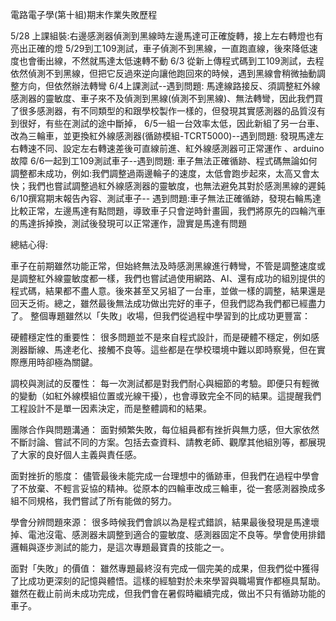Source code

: 電路電子學(第十組)期末作業失敗歷程

5/28 上課組裝:右邊感測器偵測到黑線時左邊馬達可正確旋轉，接上左右轉燈也有亮出正確的燈
5/29到工109測試，車子偵測不到黑線，一直跑直線，後來降低速度也會衝出線，不然就馬達太低速轉不動
6/3 從新上傳程式碼到工109測試，去程依然偵測不到黑線，但把它反過來逆向讓他跑回來的時候，遇到黑線會稍微抽動調整方向，但依然辦法轉彎
6/4上課測試--遇到問題:
馬達線路接反、須調整紅外線感測器的靈敏度、車子來不及偵測到黑線(偵測不到黑線)、無法轉彎，因此我們買了很多感測器，有不同類型的和跟學校製作一樣的，但發現其實感測器的品質沒有到很好，有些在測試的途中斷掉，
6/5一組一台效率太低，因此新組了另一台車、改為三輪車，並更換紅外線感測器(循跡模組-TCRT5000)--遇到問題:
發現馬達左右轉速不同、設定左右轉速差後可直線前進、紅外線感測器可正常運作
、arduino 故障
6/6一起到工109測試車子--遇到問題:
車子無法正確循跡、程式碼無論如何調整都未成功，例如:我們調整過兩邊輪子的速度，太低會跑步起來，太高又會太快；我們也嘗試調整過紅外線感測器的靈敏度，也無法避免其對於感測黑線的遲鈍 
6/10撰寫期末報告內容、測試車子--
遇到問題:車子無法正確循跡，發現右輪馬達比較正常，左邊馬達有點問題，導致車子只會逆時針畫圓，我們將原先的四輪汽車的馬達拆掉換，測試後發現可以正常運作，證實是馬達有問題

總結心得:

車子在前期雖然功能正常，但始終無法及時感測黑線進行轉彎，不管是調整速度或是調整紅外線靈敏度都一樣，我們也嘗試過使用網路、AI、還有成功的組別提供的程式碼，結果都不盡人意。後來甚至又另組了一台車，並做一樣的調整，結果還是回天乏術。總之，雖然最後無法成功做出完好的車子，但我們認為我們都已經盡力了。
整個專題雖然以「失敗」收場，但我們從過程中學習到的比成功更豐富：

硬體穩定性的重要性：
很多問題並不是來自程式設計，而是硬體不穩定，例如感測器斷線、馬達老化、接觸不良等。這些都是在學校環境中難以即時察覺，但在實際應用時卻極為關鍵。

調校與測試的反覆性：
每一次測試都是對我們耐心與細節的考驗。即便只有輕微的變動（如紅外線模組位置或光線干擾），也會導致完全不同的結果。這提醒我們工程設計不是單一因素決定，而是整體調和的結果。

團隊合作與問題溝通：
面對頻繁失敗，每位組員都有挫折與無力感，但大家依然不斷討論、嘗試不同的方案。包括去查資料、請教老師、觀摩其他組別等，都展現了大家的良好個人主義與責任感。

面對挫折的態度：
儘管最後未能完成一台理想中的循跡車，但我們在過程中學會了不放棄、不輕言妥協的精神。從原本的四輪車改成三輪車，從一套感測器換成多組不同規格，我們嘗試了所有能做的努力。

學會分辨問題來源：
很多時候我們會誤以為是程式錯誤，結果最後發現是馬達壞掉、電池沒電、感測器未調整到適合的靈敏度、感測器固定不良等。學會使用排錯邏輯與逐步測試的能力，是這次專題最寶貴的技能之一。

面對「失敗」的價值：
雖然專題最終沒有完成一個完美的成果，但我們從中獲得了比成功更深刻的記憶與體悟。這樣的經驗對於未來學習與職場實作都極具幫助。雖然在截止前尚未成功完成，但我們會在暑假時繼續完成，做出不只有循跡功能的車子。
== == ==
§ What is being asked:
Pick out each line above that includes "車子無法正確循跡" and show it.

§ Response for this exercise:
車子無法正確循跡、程式碼無論如何調整都未成功，例如:我們調整過兩邊輪子的速度，太低會跑步起來，太高又會太快；我們也嘗試調整過紅外線感測器的靈敏度，也無法避免其對於感測黑線的遲鈍 
遇到問題:車子無法正確循跡，發現右輪馬達比較正常，左邊馬達有點問題，導致車子只會逆時針畫圓，我們將原先的四輪汽車的馬達拆掉換，測試後發現可以正常運作，證實是馬達有問題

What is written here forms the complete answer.